History
Initially named Fire Island State Park, the facility attracts about 3.5 million visitors a year.
The west end of Fire Island was part of a Colonial grant to William "Tangier" Smith. In 1825 the federal government acquired the westerly tip to build a lighthouse and David Sammis bought about 120 acres (0.49 km2) to the east in 1855 and built the Surf Hotel.
In 1892, fears of a cholera epidemic spread by passengers on ships arriving in New York prompted the state to acquire the hotel property to establish a quarantine station. Irate local citizens obtained an injunction blocking the quarantine station and occupied the site for a while despite the arrival of troops.
Eventually the state decided the land would better serve as a park and established the Fire Island Park Commission in 1908 to run it.

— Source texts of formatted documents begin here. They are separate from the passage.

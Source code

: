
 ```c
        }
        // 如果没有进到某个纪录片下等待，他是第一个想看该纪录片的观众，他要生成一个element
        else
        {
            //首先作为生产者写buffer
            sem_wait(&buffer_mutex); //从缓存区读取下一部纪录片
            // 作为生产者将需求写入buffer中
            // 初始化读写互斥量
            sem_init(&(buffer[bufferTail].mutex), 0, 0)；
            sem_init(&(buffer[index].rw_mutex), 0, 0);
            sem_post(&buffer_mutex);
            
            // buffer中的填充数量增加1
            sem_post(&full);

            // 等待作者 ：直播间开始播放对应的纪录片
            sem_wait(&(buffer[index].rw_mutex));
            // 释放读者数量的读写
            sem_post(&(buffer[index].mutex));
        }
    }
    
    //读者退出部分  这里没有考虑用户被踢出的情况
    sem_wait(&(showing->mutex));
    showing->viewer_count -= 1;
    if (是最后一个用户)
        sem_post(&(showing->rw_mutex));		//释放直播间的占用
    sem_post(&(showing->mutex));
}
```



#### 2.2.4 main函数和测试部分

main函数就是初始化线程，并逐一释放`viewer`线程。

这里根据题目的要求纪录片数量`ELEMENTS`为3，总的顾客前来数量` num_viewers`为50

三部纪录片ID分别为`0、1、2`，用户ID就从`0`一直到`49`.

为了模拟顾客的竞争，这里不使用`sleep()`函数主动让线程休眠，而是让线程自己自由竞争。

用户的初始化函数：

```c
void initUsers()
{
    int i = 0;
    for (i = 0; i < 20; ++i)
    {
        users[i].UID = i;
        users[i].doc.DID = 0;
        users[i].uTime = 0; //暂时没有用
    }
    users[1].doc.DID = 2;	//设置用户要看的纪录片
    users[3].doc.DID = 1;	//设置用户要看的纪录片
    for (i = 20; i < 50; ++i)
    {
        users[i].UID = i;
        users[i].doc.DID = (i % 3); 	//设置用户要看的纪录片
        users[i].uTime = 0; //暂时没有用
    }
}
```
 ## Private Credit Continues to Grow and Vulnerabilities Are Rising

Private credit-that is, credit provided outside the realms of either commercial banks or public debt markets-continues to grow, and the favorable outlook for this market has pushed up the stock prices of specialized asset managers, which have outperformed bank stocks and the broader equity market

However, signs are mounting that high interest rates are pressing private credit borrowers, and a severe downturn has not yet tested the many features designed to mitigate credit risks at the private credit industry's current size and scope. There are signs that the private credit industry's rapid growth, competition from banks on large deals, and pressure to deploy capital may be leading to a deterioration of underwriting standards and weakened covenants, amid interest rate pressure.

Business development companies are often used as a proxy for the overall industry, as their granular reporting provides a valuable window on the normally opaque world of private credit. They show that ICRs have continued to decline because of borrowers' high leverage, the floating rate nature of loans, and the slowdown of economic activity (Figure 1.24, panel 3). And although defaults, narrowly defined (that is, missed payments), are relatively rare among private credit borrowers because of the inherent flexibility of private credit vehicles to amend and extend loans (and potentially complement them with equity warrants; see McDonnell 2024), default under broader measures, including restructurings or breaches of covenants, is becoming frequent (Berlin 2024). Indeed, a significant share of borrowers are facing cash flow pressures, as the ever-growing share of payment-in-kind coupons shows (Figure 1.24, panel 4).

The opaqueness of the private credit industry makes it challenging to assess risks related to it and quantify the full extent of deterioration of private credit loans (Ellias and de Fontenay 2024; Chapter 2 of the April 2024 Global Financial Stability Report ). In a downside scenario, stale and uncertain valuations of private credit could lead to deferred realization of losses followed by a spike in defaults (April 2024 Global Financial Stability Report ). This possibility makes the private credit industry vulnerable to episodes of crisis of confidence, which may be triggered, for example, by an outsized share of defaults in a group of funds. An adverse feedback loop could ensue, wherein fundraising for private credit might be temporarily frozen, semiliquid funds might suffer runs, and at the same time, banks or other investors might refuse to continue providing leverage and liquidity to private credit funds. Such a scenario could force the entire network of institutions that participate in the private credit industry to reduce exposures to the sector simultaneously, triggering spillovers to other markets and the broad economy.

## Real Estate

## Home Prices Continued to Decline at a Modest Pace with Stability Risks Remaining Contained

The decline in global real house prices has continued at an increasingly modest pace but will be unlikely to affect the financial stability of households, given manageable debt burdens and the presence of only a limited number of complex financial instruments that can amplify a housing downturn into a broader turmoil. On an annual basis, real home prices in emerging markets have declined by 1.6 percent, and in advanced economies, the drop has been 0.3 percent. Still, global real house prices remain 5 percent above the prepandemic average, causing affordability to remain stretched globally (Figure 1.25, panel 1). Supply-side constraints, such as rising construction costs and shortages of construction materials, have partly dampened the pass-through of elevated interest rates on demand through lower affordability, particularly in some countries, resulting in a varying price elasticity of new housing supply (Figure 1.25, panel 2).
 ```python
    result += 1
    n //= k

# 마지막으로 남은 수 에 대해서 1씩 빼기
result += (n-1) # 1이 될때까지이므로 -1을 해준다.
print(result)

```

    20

A 1918 fire destroyed the boardwalk and the few buildings on the site.
In 1924, the state established the Long Island State Park Commission headed by "master builder" Robert Moses as part of a statewide park and parkway program, also run by Moses. The commission obtained from the federal government four miles (6 km) of beach west of the lighthouse that had been formed by shifting sand. In 1926 the first bathhouse was erected. After the hurricane of 1938 devastated the park, the commission decided to rebuild farther east near the lighthouse and in 1940, the first modern bathhouse opened to the public.
Ferry service was maintained from Babylon to the park until 1964 when Robert Moses Causeway opened and the park was renamed for Moses. Attendance boomed, so three parking fields with bathhouses were added.